The effect of fluosol-DA and oxygenation status on the activity of cyclophosphamide in vivo.

The addition of Fluosol-DA followed by carbogen breathing increased the antitumor effect of cyclophosphamide as measured by both tumor growth delay and tumor cell survival assays. Under air breathing condition, cyclophosphamide (100 mg/kg) administered i.p. five times on alternate days produced a tumor growth delay in the FSaIIC fibrosarcoma of 8.0 +/- 0.8 days.
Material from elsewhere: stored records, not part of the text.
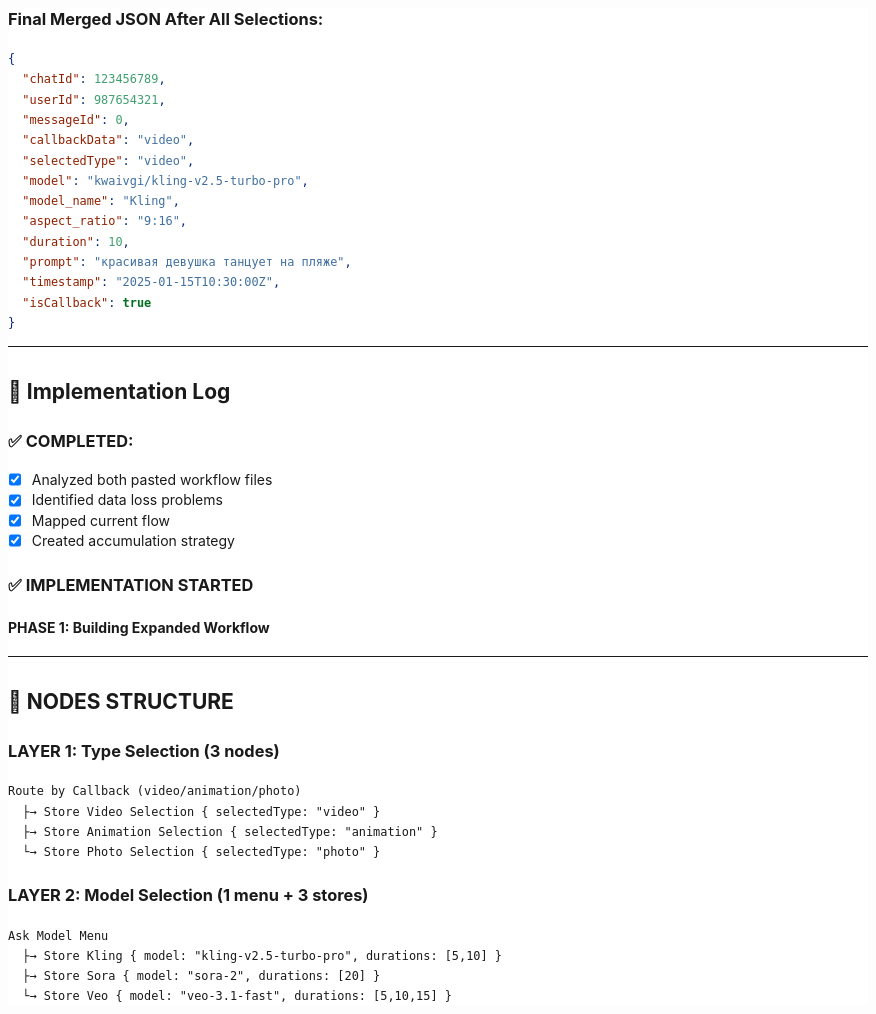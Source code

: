 ### Final Merged JSON After All Selections:

```json
{
  "chatId": 123456789,
  "userId": 987654321,
  "messageId": 0,
  "callbackData": "video",
  "selectedType": "video",
  "model": "kwaivgi/kling-v2.5-turbo-pro",
  "model_name": "Kling",
  "aspect_ratio": "9:16",
  "duration": 10,
  "prompt": "красивая девушка танцует на пляже",
  "timestamp": "2025-01-15T10:30:00Z",
  "isCallback": true
}
```

---

## 📝 Implementation Log

### ✅ COMPLETED:

- [x] Analyzed both pasted workflow files
- [x] Identified data loss problems
- [x] Mapped current flow
- [x] Created accumulation strategy

### ✅ IMPLEMENTATION STARTED

#### PHASE 1: Building Expanded Workflow

---

## 🔨 NODES STRUCTURE

### LAYER 1: Type Selection (3 nodes)

```
Route by Callback (video/animation/photo)
  ├→ Store Video Selection { selectedType: "video" }
  ├→ Store Animation Selection { selectedType: "animation" }
  └→ Store Photo Selection { selectedType: "photo" }
```

### LAYER 2: Model Selection (1 menu + 3 stores)

```
Ask Model Menu
  ├→ Store Kling { model: "kling-v2.5-turbo-pro", durations: [5,10] }
  ├→ Store Sora { model: "sora-2", durations: [20] }
  └→ Store Veo { model: "veo-3.1-fast", durations: [5,10,15] }
```
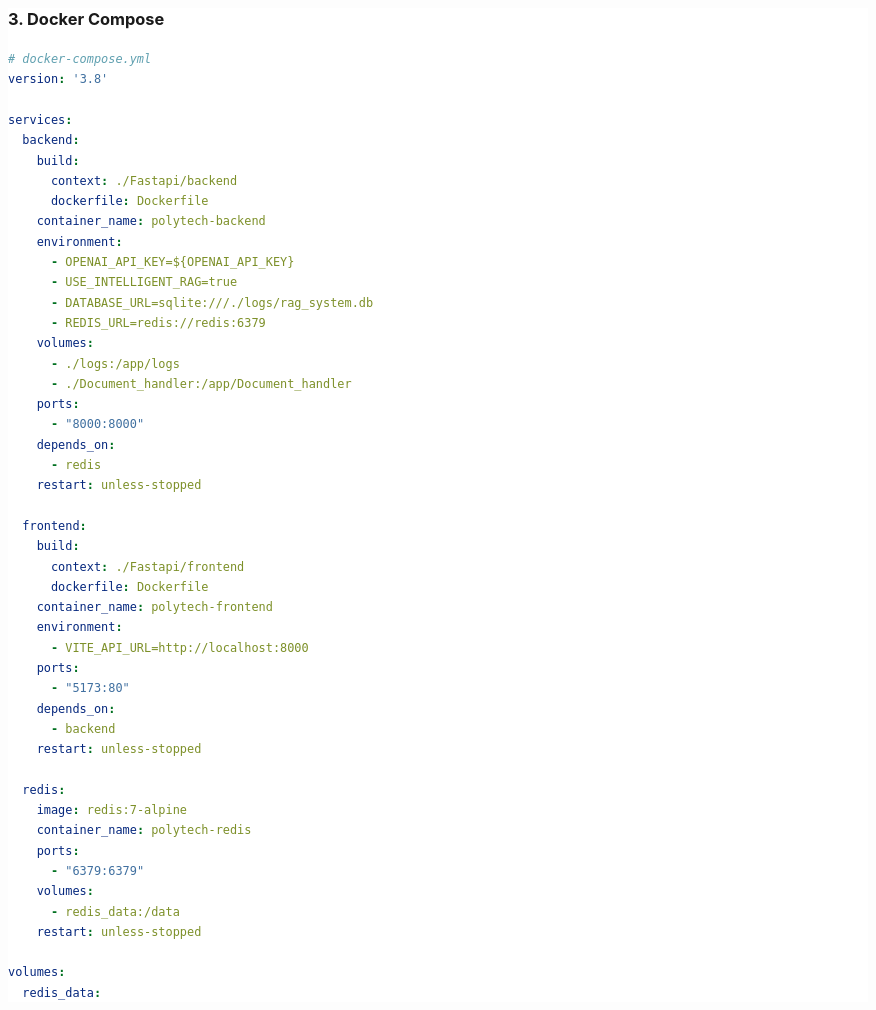 ### 3. Docker Compose

```yaml
# docker-compose.yml
version: '3.8'

services:
  backend:
    build: 
      context: ./Fastapi/backend
      dockerfile: Dockerfile
    container_name: polytech-backend
    environment:
      - OPENAI_API_KEY=${OPENAI_API_KEY}
      - USE_INTELLIGENT_RAG=true
      - DATABASE_URL=sqlite:///./logs/rag_system.db
      - REDIS_URL=redis://redis:6379
    volumes:
      - ./logs:/app/logs
      - ./Document_handler:/app/Document_handler
    ports:
      - "8000:8000"
    depends_on:
      - redis
    restart: unless-stopped

  frontend:
    build: 
      context: ./Fastapi/frontend
      dockerfile: Dockerfile
    container_name: polytech-frontend
    environment:
      - VITE_API_URL=http://localhost:8000
    ports:
      - "5173:80"
    depends_on:
      - backend
    restart: unless-stopped

  redis:
    image: redis:7-alpine
    container_name: polytech-redis
    ports:
      - "6379:6379"
    volumes:
      - redis_data:/data
    restart: unless-stopped

volumes:
  redis_data:
```
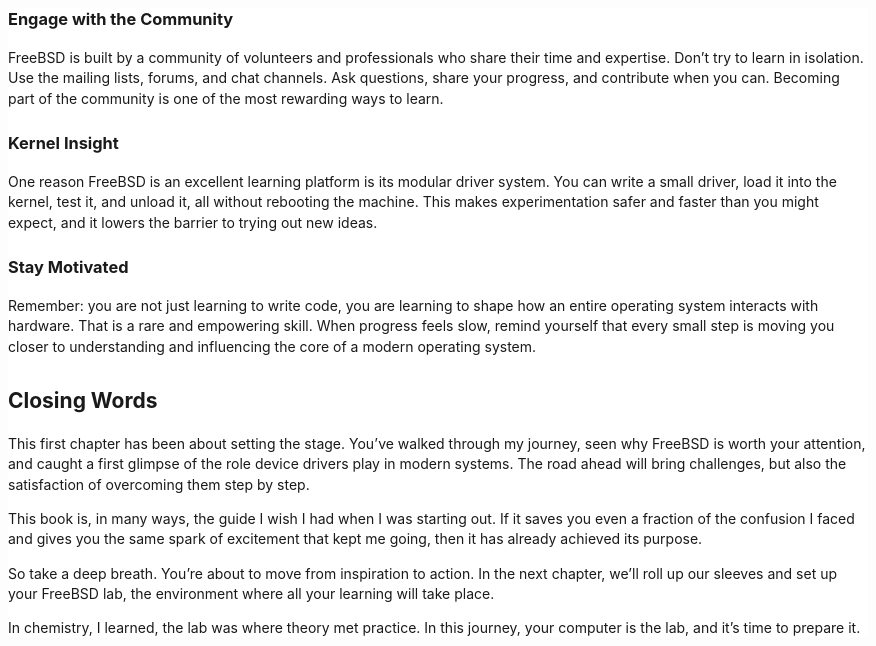 ### Engage with the Community

FreeBSD is built by a community of volunteers and professionals who share their time and expertise. Don’t try to learn in isolation. Use the mailing lists, forums, and chat channels. Ask questions, share your progress, and contribute when you can. Becoming part of the community is one of the most rewarding ways to learn.

### Kernel Insight

One reason FreeBSD is an excellent learning platform is its modular driver system. You can write a small driver, load it into the kernel, test it, and unload it, all without rebooting the machine. This makes experimentation safer and faster than you might expect, and it lowers the barrier to trying out new ideas.

### Stay Motivated

Remember: you are not just learning to write code,  you are learning to shape how an entire operating system interacts with hardware. That is a rare and empowering skill. When progress feels slow, remind yourself that every small step is moving you closer to understanding and influencing the core of a modern operating system.

## Closing Words

This first chapter has been about setting the stage. You’ve walked through my journey, seen why FreeBSD is worth your attention, and caught a first glimpse of the role device drivers play in modern systems. The road ahead will bring challenges, but also the satisfaction of overcoming them step by step.

This book is, in many ways, the guide I wish I had when I was starting out. If it saves you even a fraction of the confusion I faced and gives you the same spark of excitement that kept me going, then it has already achieved its purpose.

So take a deep breath. You’re about to move from inspiration to action. In the next chapter, we’ll roll up our sleeves and set up your FreeBSD lab,  the environment where all your learning will take place.

In chemistry, I learned, the lab was where theory met practice. In this journey, your computer is the lab, and it’s time to prepare it.
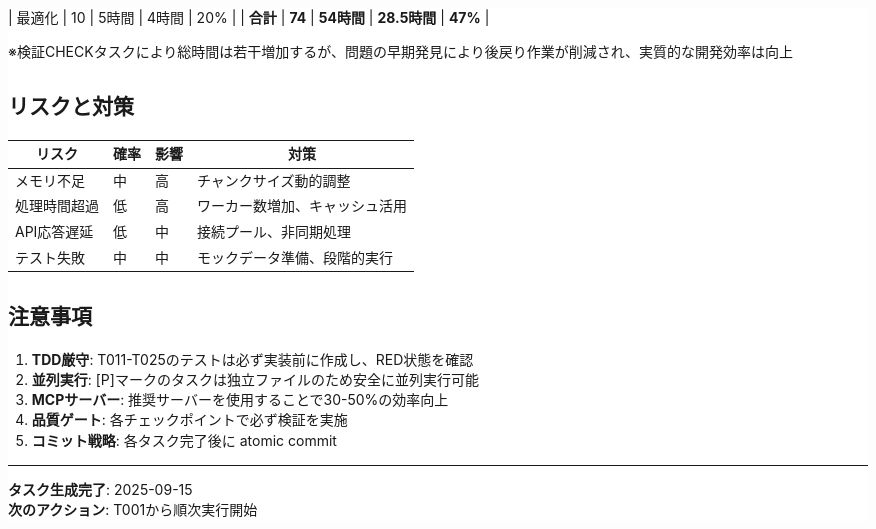 | 最適化 | 10 | 5時間 | 4時間 | 20% |
| **合計** | **74** | **54時間** | **28.5時間** | **47%** |

※検証CHECKタスクにより総時間は若干増加するが、問題の早期発見により後戻り作業が削減され、実質的な開発効率は向上

## リスクと対策

| リスク | 確率 | 影響 | 対策 |
|--------|------|------|------|
| メモリ不足 | 中 | 高 | チャンクサイズ動的調整 |
| 処理時間超過 | 低 | 高 | ワーカー数増加、キャッシュ活用 |
| API応答遅延 | 低 | 中 | 接続プール、非同期処理 |
| テスト失敗 | 中 | 中 | モックデータ準備、段階的実行 |

## 注意事項

1. **TDD厳守**: T011-T025のテストは必ず実装前に作成し、RED状態を確認
2. **並列実行**: [P]マークのタスクは独立ファイルのため安全に並列実行可能
3. **MCPサーバー**: 推奨サーバーを使用することで30-50%の効率向上
4. **品質ゲート**: 各チェックポイントで必ず検証を実施
5. **コミット戦略**: 各タスク完了後に atomic commit

---

**タスク生成完了**: 2025-09-15  
**次のアクション**: T001から順次実行開始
Adding Fluosol-DA (0.3 ml) to treatment with cyclophosphamide followed by carbogen breathing increased tumor growth delay to 11.4 +/- 3.6 days, which was not statistically significantly different from that obtained with the drug plus carbogen breathing without Fluosol-DA. As the dose of Fluosol-DA was increased and administered with drug treatment followed by carbogen breathing for 6 h, increasing tumor growth delays of 15.0 +/- 1.5 days, 18.1 +/- 1.7 days and 29.4 +/- 2.2 days were observed with 0.1 ml, 0.2 ml and 0.3 ml Fluosol-DA, respectively. When 0.1 ml Fluosol-DA was administered in combination with cyclophosphamide and immediately followed by 1 h of hyperbaric oxygen (3 atm), a tumor growth delay of 13.7 +/- 1.2 days was observed. With 0.2 ml Fluosol-DA under these conditions, the tumor growth delay increased to 23.2 +/- 1.6 days, and with 0.3 ml Fluosol-DA the tumor growth delay was 35.6 +/- 3.2 days. Single doses of cyclophosphamide with and without Fluosol-DA (0.3 ml) and various conditions of oxygenation were used in an FSaIIC fibrosarcoma tumor cell survival assay. The addition of Fluosol-DA to this single-dose protocol produced a five- to tenfold increase in tumor cell kill compared to air-breathing drug-treated animals. There was no significant difference in the toxic effect of any of the treatment conditions on bone marrow.